_PROBLEM TO SOLVE_. For this exercise, output the entries below exactly from the line that holds "Run the class" to the line that holds "however, if you", both ends included. No pictures belong in the copy.

━━━━━ TASK INPUTS

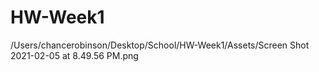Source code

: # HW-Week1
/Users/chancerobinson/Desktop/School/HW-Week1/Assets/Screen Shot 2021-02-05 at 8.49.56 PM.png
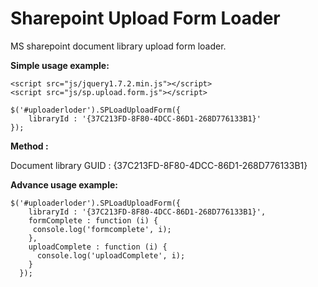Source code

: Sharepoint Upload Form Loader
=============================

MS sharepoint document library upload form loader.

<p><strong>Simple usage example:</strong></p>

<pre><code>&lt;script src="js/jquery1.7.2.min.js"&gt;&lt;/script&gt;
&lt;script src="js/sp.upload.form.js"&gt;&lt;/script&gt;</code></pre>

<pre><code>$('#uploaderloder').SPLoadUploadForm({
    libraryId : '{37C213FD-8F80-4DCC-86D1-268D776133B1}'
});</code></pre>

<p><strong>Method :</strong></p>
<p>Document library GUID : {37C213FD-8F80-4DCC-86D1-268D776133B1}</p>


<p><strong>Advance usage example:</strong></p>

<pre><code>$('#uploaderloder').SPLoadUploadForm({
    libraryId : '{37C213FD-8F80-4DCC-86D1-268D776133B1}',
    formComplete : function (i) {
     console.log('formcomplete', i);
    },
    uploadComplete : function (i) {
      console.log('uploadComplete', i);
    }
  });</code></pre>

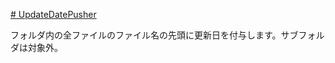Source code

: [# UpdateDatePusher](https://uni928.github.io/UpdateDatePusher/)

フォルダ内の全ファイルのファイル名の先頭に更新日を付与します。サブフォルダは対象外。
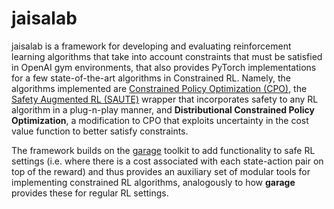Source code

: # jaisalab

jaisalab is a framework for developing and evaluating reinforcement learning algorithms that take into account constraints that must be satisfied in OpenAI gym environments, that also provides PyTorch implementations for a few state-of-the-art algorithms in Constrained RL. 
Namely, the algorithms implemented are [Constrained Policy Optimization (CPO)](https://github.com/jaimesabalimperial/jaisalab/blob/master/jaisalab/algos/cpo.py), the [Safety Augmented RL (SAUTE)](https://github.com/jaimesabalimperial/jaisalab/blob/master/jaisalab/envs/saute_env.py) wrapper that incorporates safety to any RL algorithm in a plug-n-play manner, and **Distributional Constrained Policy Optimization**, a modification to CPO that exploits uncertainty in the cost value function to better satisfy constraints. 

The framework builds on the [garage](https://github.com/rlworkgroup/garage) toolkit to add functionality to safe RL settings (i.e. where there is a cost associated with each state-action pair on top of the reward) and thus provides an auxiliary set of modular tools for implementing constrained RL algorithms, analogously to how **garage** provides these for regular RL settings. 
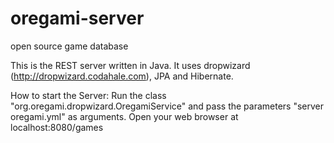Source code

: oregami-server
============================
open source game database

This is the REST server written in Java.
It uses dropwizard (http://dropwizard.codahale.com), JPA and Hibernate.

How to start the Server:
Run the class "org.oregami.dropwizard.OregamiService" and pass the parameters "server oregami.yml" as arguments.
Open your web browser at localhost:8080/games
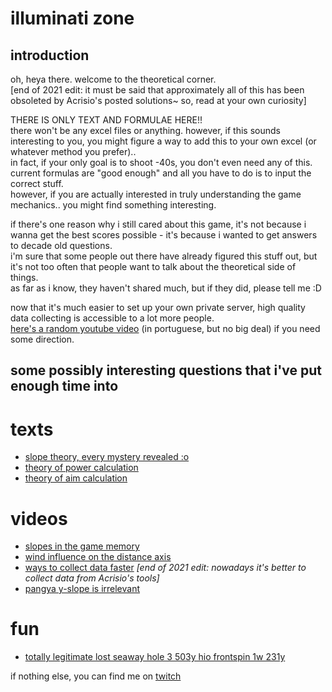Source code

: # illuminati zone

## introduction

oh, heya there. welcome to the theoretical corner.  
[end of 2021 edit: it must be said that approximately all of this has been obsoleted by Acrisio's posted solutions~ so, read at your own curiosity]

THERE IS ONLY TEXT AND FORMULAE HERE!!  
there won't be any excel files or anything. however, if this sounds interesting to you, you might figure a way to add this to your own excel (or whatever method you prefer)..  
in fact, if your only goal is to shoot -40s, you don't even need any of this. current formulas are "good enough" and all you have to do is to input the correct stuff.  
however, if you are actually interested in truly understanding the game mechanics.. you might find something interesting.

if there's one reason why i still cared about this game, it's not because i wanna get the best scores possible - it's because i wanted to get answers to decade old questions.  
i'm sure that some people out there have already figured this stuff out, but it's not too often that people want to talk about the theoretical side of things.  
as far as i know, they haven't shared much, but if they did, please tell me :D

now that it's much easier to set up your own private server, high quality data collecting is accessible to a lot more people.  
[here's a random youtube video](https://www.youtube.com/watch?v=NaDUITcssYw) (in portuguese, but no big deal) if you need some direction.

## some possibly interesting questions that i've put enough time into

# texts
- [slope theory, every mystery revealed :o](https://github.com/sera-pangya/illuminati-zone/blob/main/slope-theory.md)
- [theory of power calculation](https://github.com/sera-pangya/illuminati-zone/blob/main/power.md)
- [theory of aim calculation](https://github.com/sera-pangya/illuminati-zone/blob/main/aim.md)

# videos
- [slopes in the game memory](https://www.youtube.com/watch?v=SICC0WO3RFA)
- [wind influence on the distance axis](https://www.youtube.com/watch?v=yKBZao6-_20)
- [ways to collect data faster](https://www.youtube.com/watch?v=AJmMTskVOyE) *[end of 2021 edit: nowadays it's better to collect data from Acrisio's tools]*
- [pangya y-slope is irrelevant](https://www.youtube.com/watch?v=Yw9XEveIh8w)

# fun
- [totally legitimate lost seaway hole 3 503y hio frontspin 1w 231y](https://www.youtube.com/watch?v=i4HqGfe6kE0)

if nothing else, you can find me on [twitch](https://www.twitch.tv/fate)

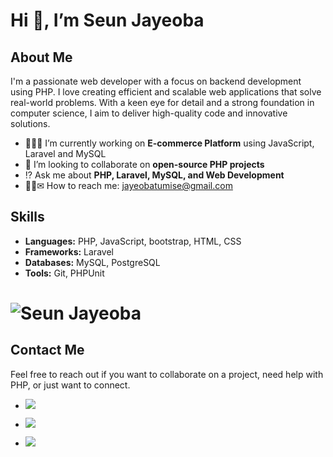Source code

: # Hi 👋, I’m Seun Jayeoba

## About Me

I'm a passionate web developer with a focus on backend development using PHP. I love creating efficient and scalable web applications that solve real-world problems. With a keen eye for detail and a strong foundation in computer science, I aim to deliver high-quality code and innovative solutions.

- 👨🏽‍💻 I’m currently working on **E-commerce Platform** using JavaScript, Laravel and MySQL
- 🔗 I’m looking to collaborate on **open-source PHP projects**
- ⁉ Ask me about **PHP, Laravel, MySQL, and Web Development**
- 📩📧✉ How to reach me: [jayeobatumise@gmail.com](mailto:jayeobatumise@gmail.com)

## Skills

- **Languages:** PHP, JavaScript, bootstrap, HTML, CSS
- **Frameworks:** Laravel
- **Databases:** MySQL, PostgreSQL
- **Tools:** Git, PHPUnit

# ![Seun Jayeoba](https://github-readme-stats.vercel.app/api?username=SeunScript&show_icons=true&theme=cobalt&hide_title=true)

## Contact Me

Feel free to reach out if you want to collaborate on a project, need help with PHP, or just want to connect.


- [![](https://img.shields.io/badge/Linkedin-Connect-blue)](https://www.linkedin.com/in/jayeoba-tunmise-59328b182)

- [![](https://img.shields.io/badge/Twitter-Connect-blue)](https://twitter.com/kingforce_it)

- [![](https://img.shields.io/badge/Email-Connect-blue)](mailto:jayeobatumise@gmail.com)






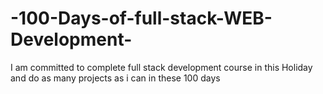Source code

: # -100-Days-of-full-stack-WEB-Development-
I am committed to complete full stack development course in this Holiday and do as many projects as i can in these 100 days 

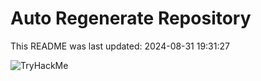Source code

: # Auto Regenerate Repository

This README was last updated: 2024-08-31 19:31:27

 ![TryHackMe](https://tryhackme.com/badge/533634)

━━━━━━━━━━

_RESULT_.
Run the class "org.oregami.dropwizard.OregamiService" and pass the parameters "server oregami.yml" as arguments.
Open your web browser at localhost:8080/games
Source code

: # illuminati zone

## introduction

oh, heya there. welcome to the theoretical corner.  
[end of 2021 edit: it must be said that approximately all of this has been obsoleted by Acrisio's posted solutions~ so, read at your own curiosity]

THERE IS ONLY TEXT AND FORMULAE HERE!!  
there won't be any excel files or anything. however, if this sounds interesting to you, you might figure a way to add this to your own excel (or whatever method you prefer)..  
in fact, if your only goal is to shoot -40s, you don't even need any of this. current formulas are "good enough" and all you have to do is to input the correct stuff.  
however, if you are actually interested in truly understanding the game mechanics.. you might find something interesting.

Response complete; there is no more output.